La nouvelle série de Cédric Klapsich (Dix pour Cent) a été présentée en ouverture du Festival Séries Mania à Lille, vendredi soir. Le cinéaste français a aussi rencontré le public et la presse ce samedi.
“Une personne meurtrie par le Brexit m’a soufflé l’idée : il faudrait reprendre le sujet de L’Auberge espagnole et parler de la nouvelle génération européenne.” Car le contraste avec les souvenirs et l’ambiance du film de 2002 est réel. “C’était une époque d’euphorie, une période enthousiasmante. On ressentait plus d’insouciance, alors et davantage de fragilité, aujourd’hui”, souligne le réalisateur et scénariste Cédric Klapisch.
Plus cosmopolite par son casting, la série brasse davantage de langues et de nationalités que les films qui l’ont précédée. “À l’époque, on ne voulait pas que cela excède 50 % de dialogues en anglais”, mais le monde a changé et la communication, aussi, devenue nettement plus globalisée.
Portrait d’une époque
Avec cette suite sérielle de sa célèbre trilogie cinématographique – L’Auberge espagnole, Les Poupées russes (2005) et Casse-tête chinois (2013) -, difficile de trouver un sujet qui colle mieux à la soirée d’ouverture de Séries Mania, festival prenant le pouls de la création audiovisuelle européenne et mondiale chaque année en mars à Lille.
“J’aime faire le portrait d’une époque par le filtre de la jeunesse car ils essaient d’être en phase avec elle, de la décrypter et d’y réagir”, souligne Cédric Klapisch. Malgré le succès et les souvenirs engrangés, le cinéaste n’a “pas eu envie de développer encore la vie sentimentale de Romain Duris (Xavier) et Kelly Reilly (Wendy)”, les personnages centraux de ses trois films.
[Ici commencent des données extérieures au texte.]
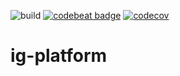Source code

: ![build](https://github.com/spbu-math-cs/ig-platform/actions/workflows/.github/workflows/CI.yml/badge.svg)
[![codebeat badge](https://codebeat.co/badges/3c9b7df6-11b8-42b2-9698-b1bfb65f27ec)](https://codebeat.co/projects/github-com-spbu-math-cs-ig-platform-main)
[![codecov](https://codecov.io/gh/spbu-math-cs/ig-platform/graph/badge.svg?token=Z7XSKGMLII)](https://codecov.io/gh/spbu-math-cs/ig-platform)

# ig-platform
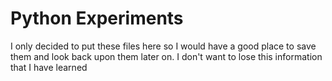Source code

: # Python Experiments

I only decided to put these files here so I would have a good place to save them and look back upon them later on. I don't want to lose this information that I have learned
La série s’intéresse donc aux deux enfants de Xavier et Wendy, Mia et Tom – découverts à respectivement, 4 et 9 ans, dans les films -, que l’on retrouve en Grèce, confrontés aux lourdes conséquences de la crise migratoire. “C’est une jeunesse moins insouciante et plus engagée”, souligne le créateur. Même si l’engagement recouvre, évidemment, différentes formes : Tom (Aliocha Schneider) est un jeune start’uppeur qui veut réussir dans la green economy, tandis que sa sœur Mia (Megan Northam) est une activiste pure et dure, préférant “faire de la politique plutôt que d’en parler”.
“La question de l’héritage est centrale dans la série, mais pas seulement l’héritage chromosomique. Que fait-on du mode de vie et du modèle proposé par nos parents ?” Vingt ans plus tard, c’est au tour de Tom et Mia de se positionner.
Une série au propos résolument politique
“J’essaie de décrire une réalité sociale. C’est un hommage à ma mère qui trouve que je ne mets plus assez de politique dans mes films”, explique le réalisateur, qui confie avoir mené un gros travail journalistique de documentation et d’enquête, comme il le fait toujours avant chacun de ses films. “J’ai passé beaucoup de temps en Grèce et j’ai travaillé avec cinq scénaristes qui avaient entre 26 et 30 ans. Pour comprendre comment ils réagissent et fonctionnent puisque je n’ai plus l’âge de mes personnages.”
À cela s’ajoute le regard porté par les jeunes comédiens sur leurs rôles respectifs (étudiants ou activistes) au fil des six mois vécus ensemble à Athènes pendant le tournage. “Un Erasmus très réussi”, souligne la comédienne italienne qui joue Giulia.
Si la série multiplie les situations qui semblent, au départ, totalement rocambolesques, la réalisation à la fois organique et pleine d’énergie de Cédric Klapisch et de ses deux coréalisateurs (déjà à l’œuvre sur la saison 1 de la série Dix pour Cent) ainsi que le jeu des acteurs très naturel et convaincant emporte cette partition qui résume bien les dilemmes et les défis affrontés par l’Europe aujourd’hui.
“L’individu face au collectif et comment le collectif peut résoudre des problématiques individuelles.” Dans un monde qui, visiblement, cherche un second souffle, les propositions et positions prises par la jeunesse indique un cap à ne pas négliger.
Cette odyssée en huit épisodes est à découvrir le 14 avril sur Prime Video. Et Arte propose justement de redécouvrir la trilogie de Cédric Klapisch au fil du mois d’avril sur son antenne.